Editor's Note:
As the G20 Leaders' Summit approaches, the topic of global governance in the post-crisis era has been under heated discussion. Scholars shared their opinions over the issue at the "Great Finance, Great Cooperation, Great Governance" International Think Tank Conference recently held by Chongyang Institute for Financial Studies in Beijing.
Chen Yulu, president of Renmin University of China, a member of the Monetary Policy Committee of the People's Bank of China
The global economy is still adjusting a more complex and changeable financial environment. With developed countries facing an array of uncertainties in recovery and emerging economies encountering many difficulties, the deep impacts of the international financial crisis continue to be seen.
Based on Chinese experience in tackling the crisis, institutions and departments should restrict excessive virtualization of finance and ensure sufficient capital flows to the real economy.
A cooperative framework of "great finance" should be established to facilitate the global economy to get out of recession and coordinate macroeconomic policies. Besides monetary policies, the framework should involve mechanisms to supervise macroeconomic, fiscal and financial policies.
Countries should heed the reasonable concerns of other economies while pursuing its own interests. Competitive devaluation eventually leads to a dead end. A more rational international political and economic order should reflect the concerns of new emerging economies by giving them a bigger say in the global decision-making process.
More qualitative and competitive development driven by innovation is needed for the world to fully recover from the ongoing crisis and for China to upgrade its economic structures.
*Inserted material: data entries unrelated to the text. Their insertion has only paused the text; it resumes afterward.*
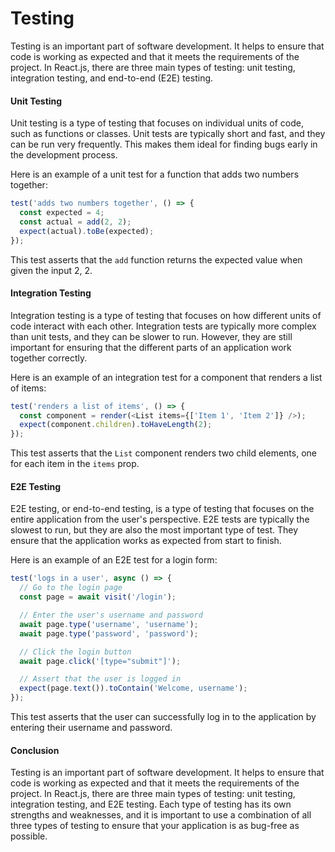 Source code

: # Testing

Testing is an important part of software development. It helps to ensure that code is working as expected and that it meets the requirements of the project. In React.js, there are three main types of testing: unit testing, integration testing, and end-to-end (E2E) testing.

#### Unit Testing

Unit testing is a type of testing that focuses on individual units of code, such as functions or classes. Unit tests are typically short and fast, and they can be run very frequently. This makes them ideal for finding bugs early in the development process.

Here is an example of a unit test for a function that adds two numbers together:

```js
test('adds two numbers together', () => {
  const expected = 4;
  const actual = add(2, 2);
  expect(actual).toBe(expected);
});
```

This test asserts that the `add` function returns the expected value when given the input 2, 2.

#### Integration Testing

Integration testing is a type of testing that focuses on how different units of code interact with each other. Integration tests are typically more complex than unit tests, and they can be slower to run. However, they are still important for ensuring that the different parts of an application work together correctly.

Here is an example of an integration test for a component that renders a list of items:

```js
test('renders a list of items', () => {
  const component = render(<List items={['Item 1', 'Item 2']} />);
  expect(component.children).toHaveLength(2);
});
```

This test asserts that the `List` component renders two child elements, one for each item in the `items` prop.

#### E2E Testing

E2E testing, or end-to-end testing, is a type of testing that focuses on the entire application from the user's perspective. E2E tests are typically the slowest to run, but they are also the most important type of test. They ensure that the application works as expected from start to finish.

Here is an example of an E2E test for a login form:

```js
test('logs in a user', async () => {
  // Go to the login page
  const page = await visit('/login');

  // Enter the user's username and password
  await page.type('username', 'username');
  await page.type('password', 'password');

  // Click the login button
  await page.click('[type="submit"]');

  // Assert that the user is logged in
  expect(page.text()).toContain('Welcome, username');
});
```

This test asserts that the user can successfully log in to the application by entering their username and password.

#### Conclusion

Testing is an important part of software development. It helps to ensure that code is working as expected and that it meets the requirements of the project. In React.js, there are three main types of testing: unit testing, integration testing, and E2E testing. Each type of testing has its own strengths and weaknesses, and it is important to use a combination of all three types of testing to ensure that your application is as bug-free as possible.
Robert Mundell, a Nobel Prize-winning economist and professor of economics at Columbia University
There are three flaws in the international monetary system: the instability of raw material prices, instability of major exchange rates and inadequate governance of the system. And part of my solution is to stabilize the dollar-euro rate.
The G20 is supposed to play a critical role in this connection because its arrangement supplements the G7-8-9 by including the increasingly important middle powers.
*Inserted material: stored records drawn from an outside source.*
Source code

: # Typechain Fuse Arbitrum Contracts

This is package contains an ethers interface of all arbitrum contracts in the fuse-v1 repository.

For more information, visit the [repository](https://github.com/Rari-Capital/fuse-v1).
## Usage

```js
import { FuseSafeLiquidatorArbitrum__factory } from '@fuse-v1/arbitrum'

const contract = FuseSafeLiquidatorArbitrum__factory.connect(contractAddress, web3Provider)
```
It has a common stake in the stability and growth of the international economy and the exchange rate system, but it leaves out of account about 150 countries that would classified as small countries.
The stake of the small countries in a well working stable international monetary system is enormous as their currencies have no chance of becoming global currencies, which means they lack monetary power.
The ideal arrangement for those countries is a world currency and thus the 20 countries should try to include their rational concerns and demands.
The idea of "symmetallism," like electrum or special drawing rights (SDR), has never worked in the past. The SDR could only work effectively if it included currencies that are fixed to one another.
Therefore, the most important project of G20 should be the establishment of an SDR of stable currencies; that should include the hypothetical DEY (Dollar-Euro-Yuan) and, if possible, the pound and the yen if those currencies became fixed.